• THE PROBLEM
Find and return every line of the data that contains the word "begin".
#### GIVEN RECORDS ####
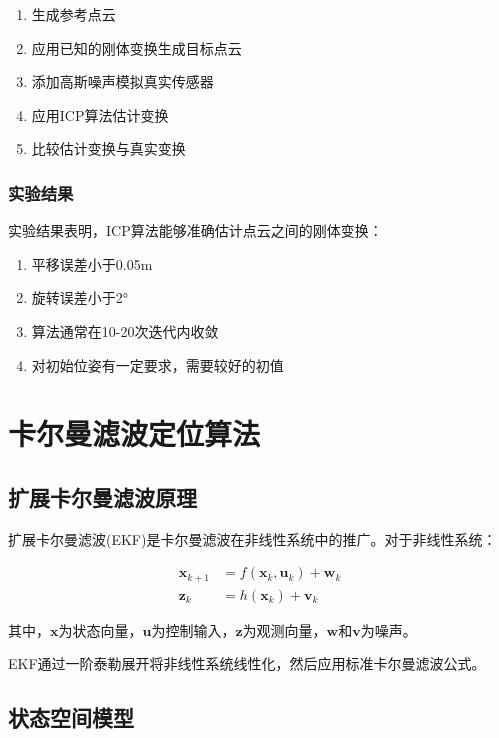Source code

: \documentclass[12pt,a4paper]{report}
\begin{document}
\begin{enumerate}[itemsep=0pt]
    \item 生成参考点云
    \item 应用已知的刚体变换生成目标点云
    \item 添加高斯噪声模拟真实传感器
    \item 应用ICP算法估计变换
    \item 比较估计变换与真实变换
\end{enumerate}

\subsection{实验结果}

实验结果表明，ICP算法能够准确估计点云之间的刚体变换：

\begin{enumerate}[itemsep=0pt]
    \item 平移误差小于0.05m
    \item 旋转误差小于2°
    \item 算法通常在10-20次迭代内收敛
    \item 对初始位姿有一定要求，需要较好的初值
\end{enumerate}

\chapter{卡尔曼滤波定位算法}

\section{扩展卡尔曼滤波原理}

扩展卡尔曼滤波(EKF)是卡尔曼滤波在非线性系统中的推广。对于非线性系统：

\begin{align}
\mathbf{x}_{k+1} &= f(\mathbf{x}_k, \mathbf{u}_k) + \mathbf{w}_k \\
\mathbf{z}_k &= h(\mathbf{x}_k) + \mathbf{v}_k
\end{align}

其中，$\mathbf{x}$为状态向量，$\mathbf{u}$为控制输入，$\mathbf{z}$为观测向量，$\mathbf{w}$和$\mathbf{v}$为噪声。

EKF通过一阶泰勒展开将非线性系统线性化，然后应用标准卡尔曼滤波公式。

\section{状态空间模型}
\end{document}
####
• ANSWER FOR THE TASK
\begin{document}
\begin{enumerate}[itemsep=0pt]
\begin{enumerate}[itemsep=0pt]
\begin{align}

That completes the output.